Overview

This is a step-by-step guide on getting started with Giraph. The guide is targeted towards those who want to write and test patches or run Giraph jobs on a small input. It is not intended for production-class deployment.

In what follows, we will deploy a single-node, pseudo-distributed Hadoop cluster on one physical machine. This node will act as both master/slave. That is, it will run NameNode, SecondaryNameNode, JobTracker, DataNode, and TaskTracker Java processes. We will also deploy Giraph on this node. The deployment uses the following software/configuration:

  • Ubuntu Server 12.04.2 (64-bit) with the following configuration:
    • Hardware: Dual-core 2GHz CPU (64-bit arch), 4GB RAM, 80GB HD, 100 Mbps NIC
    • Admin account: hdamin
    • Hostname: hdnode01
    • IP address: 192.168.56.10
    • Network mask: 255.255.255.0
  • Apache Hadoop 0.20.203.0-RC1
  • Apache Giraph 1.2.0-SNAPSHOT

Deploying Hadoop

We will now deploy a signle-node, pseudo-distributed Hadoop cluster. First, install Java 1.6 or later and validate the installation:

sudo apt-get install openjdk-7-jdk
java -version

You should see your Java version information. Notice that the complete JDK is installed in /usr/lib/jvm/java-7-openjdk-amd64, where you can find Java's bin and lib directories. After that, create a dedicated hadoop group, a new user account hduser, and then add this user account to the newly created group:

sudo addgroup hadoop
sudo adduser --ingroup hadoop hduser

Next, download and extract hadoop-0.20.203.0rc1 from Apache archives (this is the default version assumed in Giraph):

su - hdadmin
cd /usr/local
sudo wget http://archive.apache.org/dist/hadoop/core/hadoop-0.20.203.0/hadoop-0.20.203.0rc1.tar.gz
sudo tar xzf hadoop-0.20.203.0rc1.tar.gz
sudo mv hadoop-0.20.203.0 hadoop
sudo chown -R hduser:hadoop hadoop

After installation, swich to user account hduser and edit the account's $HOME/.bashrc with the following:

export HADOOP_HOME=/usr/local/hadoop
export JAVA_HOME=/usr/lib/jvm/java-7-openjdk-amd64

This will set Hadoop/Java related environment variables. After that, edit $HADOOP_HOME/conf/hadoop-env.sh with the following:

export JAVA_HOME=/usr/lib/jvm/java-7-openjdk-amd64
export HADOOP_OPTS=-Djava.net.preferIPv4Stack=true

The second line will force Hadoop to use IPv4 instead of IPv6, even if IPv6 is configured on the machine. As Hadoop stores temporary files during its computation, you need to create a base temporary directorty for local FS and HDFS files as follows:

su - hdadmin
sudo mkdir -p /app/hadoop/tmp
sudo chown hduser:hadoop /app/hadoop/tmp
sudo chmod 750 /app/hadoop/tmp

Make sure the /etc/hosts file has the following lines (if not, add/update them):

127.0.0.1       localhost
192.168.56.10   hdnode01

Even though we can use localhost for all communication within this single-node cluster, using the hostname is generally a better practice (e.g., you might add a new node and convert your single-node, pseudo-distributed cluster to multi-node, distributed cluster).

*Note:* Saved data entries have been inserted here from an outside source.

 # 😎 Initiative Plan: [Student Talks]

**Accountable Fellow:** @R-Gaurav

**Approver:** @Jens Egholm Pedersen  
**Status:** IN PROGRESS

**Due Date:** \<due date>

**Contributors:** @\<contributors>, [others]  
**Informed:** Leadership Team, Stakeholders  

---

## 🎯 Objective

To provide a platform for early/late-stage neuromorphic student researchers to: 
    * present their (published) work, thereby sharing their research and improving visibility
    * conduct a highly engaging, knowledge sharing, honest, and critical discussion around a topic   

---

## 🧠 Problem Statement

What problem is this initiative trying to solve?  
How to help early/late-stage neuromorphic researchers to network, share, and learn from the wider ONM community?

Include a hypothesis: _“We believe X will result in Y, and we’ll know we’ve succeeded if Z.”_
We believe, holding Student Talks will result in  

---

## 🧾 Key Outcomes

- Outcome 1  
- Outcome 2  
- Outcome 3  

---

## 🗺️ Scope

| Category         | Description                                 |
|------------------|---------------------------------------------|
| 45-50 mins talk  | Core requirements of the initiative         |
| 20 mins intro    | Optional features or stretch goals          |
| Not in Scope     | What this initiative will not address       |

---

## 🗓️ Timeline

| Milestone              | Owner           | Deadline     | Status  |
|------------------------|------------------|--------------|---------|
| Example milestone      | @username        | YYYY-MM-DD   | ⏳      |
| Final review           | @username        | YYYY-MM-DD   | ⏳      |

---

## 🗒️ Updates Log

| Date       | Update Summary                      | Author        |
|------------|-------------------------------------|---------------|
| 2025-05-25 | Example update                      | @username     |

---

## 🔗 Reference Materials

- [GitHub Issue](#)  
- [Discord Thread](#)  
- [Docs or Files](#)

Now, edit Hadoop configuration files core-site.xml, mapred-site.xml, and hdfs-site.xml under $HADOOP_HOME/conf to reflect the current setup. Add the new lines between <configuration>...</configuration>, as specified below:

  • Edit core-site.xml with:
    <property>
    <name>hadoop.tmp.dir</name>
    <value>/app/hadoop/tmp</value>
    </property>
    
    <property> 
    <name>fs.default.name</name> 
    <value>hdfs://hdnode01:54310</value> 
    </property>
  • Edit mapred-site.xml with:
    <property>
    <name>mapred.job.tracker</name> 
    <value>hdnode01:54311</value>
    </property>
    
    <property>
    <name>mapred.tasktracker.map.tasks.maximum</name>
    <value>4</value>
    </property>
    
    <property>
    <name>mapred.map.tasks</name>
    <value>4</value>
    </property>
    By default, Hadoop allows 2 mappers to run at once. Giraph's code, however, assumes that we can run 4 mappers at the same time. Accordingly, for this single-node, pseudo-distributed deployment, we need to add the last two properties in mapred-site.xml to reflect this requirement. Otherwise, some of Giraph's unittests will fail.
  • Edit hdfs-site.xml with:
    <property>
    <name>dfs.replication</name> 
    <value>1</value> 
    </property>
    Notice that you just set the replication service to make only 1 copy of the files stored in HDFS. This is because you have only one data nodes. The default value is 3 and you will receive run-time exceptions if you do not change it!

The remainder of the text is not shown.